Sodom – Sodom’un 120 Günü

Bütün bir 19. yüzyılın en çok tartışılan ve okunan yazarlarından biri olmasına rağmen, tüm eserlerinin gün ışığına çıkabilmesi için 20. yüzyılı beklemek gerekecekti.Yayınlandığı yıllardan günümüze dek, her dönem dünya edebiyatının en önemli eserleri arasında yerini almıştır. Tam olarak bitirememiş olmasına rağmen Sodom’un 120 Günü, “şeytanın ta kendisi”, “bir canavar” gibi nitelemelerle tanıdığımız Sade’ın, dünya edebiyatına mal olmuş en önemli eserlerinden biridir.

‘Jüstine’, ‘Juliette’ ve ‘Sodom’u Türkçeye kazandırarak “şeytanla” yüzleşebilmeniz için bir kapıyı aralamış oluyoruz. “Sade, şehvet oyunları için, özellikle dünyanın bir ucundaki şatoları ve tek başına duran evleri seçiyor ve böylece romanlarını ürkütücü bir eksene yerleştiriyordu.
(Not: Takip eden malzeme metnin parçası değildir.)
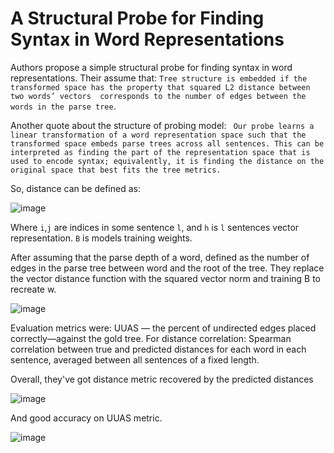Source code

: # A Structural Probe for Finding Syntax in Word Representations	

Authors propose a simple structural probe for finding syntax in word representations. Their assume that: `Tree structure is embedded if the transformed space has the property that squared L2 distance between two words’ vectors 
corresponds to the number of edges between the words in the parse tree`. 

Another quote about the structure of probing model: ` Our probe learns a linear transformation of a word representation space such that the transformed space embeds parse trees across all sentences. This can be 
interpreted as finding the part of the representation space that is used to encode syntax; equivalently, it is finding the distance on the original space that best fits the tree metrics.`

So, distance can be defined as:

![image](https://user-images.githubusercontent.com/48170101/133977743-2b1808ca-51a1-4b19-972c-a21d860b0a0c.png)

Where `i`,`j` are indices in some sentence `l`, and `h` is `l` sentences vector representation. `B` is models training weights.

After assuming that the parse depth of a word, defined as the number of edges in the parse tree between word and the root of the tree.
They replace the vector distance function with the squared vector norm and training B to recreate w.

![image](https://user-images.githubusercontent.com/48170101/133977836-f2717383-dda1-40f7-bf64-9e7c3a0c50a0.png)


Evaluation metrics were: UUAS — the percent of undirected edges placed correctly—against the gold tree. For distance correlation: Spearman correlation between true and predicted
distances for each word in each sentence, averaged between all sentences of a fixed length.

Overall, they've got distance metric recovered by the predicted distances

![image](https://user-images.githubusercontent.com/48170101/133977881-f0cc7492-f98e-4ffa-8b1d-8bb53730a4d7.png)

And good accuracy on UUAS metric.

![image](https://user-images.githubusercontent.com/48170101/133977924-e0187cfc-c858-430e-a969-01cc60393e66.png)
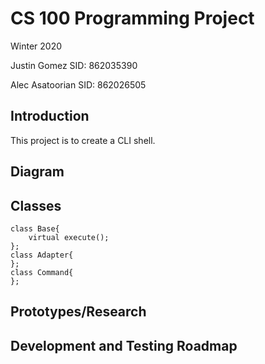 # CS 100 Programming Project
Winter 2020

Justin Gomez 		SID: 862035390

Alec Asatoorian 	SID: 862026505


## Introduction
This project is to create a CLI shell.

## Diagram


## Classes
    class Base{
    	virtual execute();
    };
    class Adapter{
    };
    class Command{
    };

## Prototypes/Research

## Development and Testing Roadmap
Sodom’un 120 Günü’nün geçtiği yer, ülkenin diğer yerleşimlerinden, uygarlıktan çok uzak hem gerçek hem de mecazi anlamıyla ıssız bir kaledir.” Marquis de Sade, 1740 yılında Paris’te doğdu.

Zihnin Geleceği

Zihnin Geleceği, bir zaman yalnızca bilimkurgunun ilgi alanına giren konulara bilimin çerçevesinden bakıyor. Telepati, zihin kontrolü, avatarlar, telekinezi ve hafızanın ya da rüyaların kaydedilmesi gibi konularda, dünyanın önde gelen laboratuvarlarında yürütülen en son araştırmaları ve şaşırtıcı sonuçlarını sunuyor. Zihnin Geleceği, sinirbilimin sınırlarının zorlandığı, olağanüstü bir yolculuk. Dr. Kaku, insan beyninin bilgisayarlara yüklendiği, duyguların ve düşüncelerin bir beyin ağında toplandığı, kavrama yeteneğini geliştiren ilaçların olduğu, bilincin evrene gönderilebildiği, hatta ölümsüzlüğün sınırlarının zorlandığı bir geleceği bilimin kurgusuyla sunuyor.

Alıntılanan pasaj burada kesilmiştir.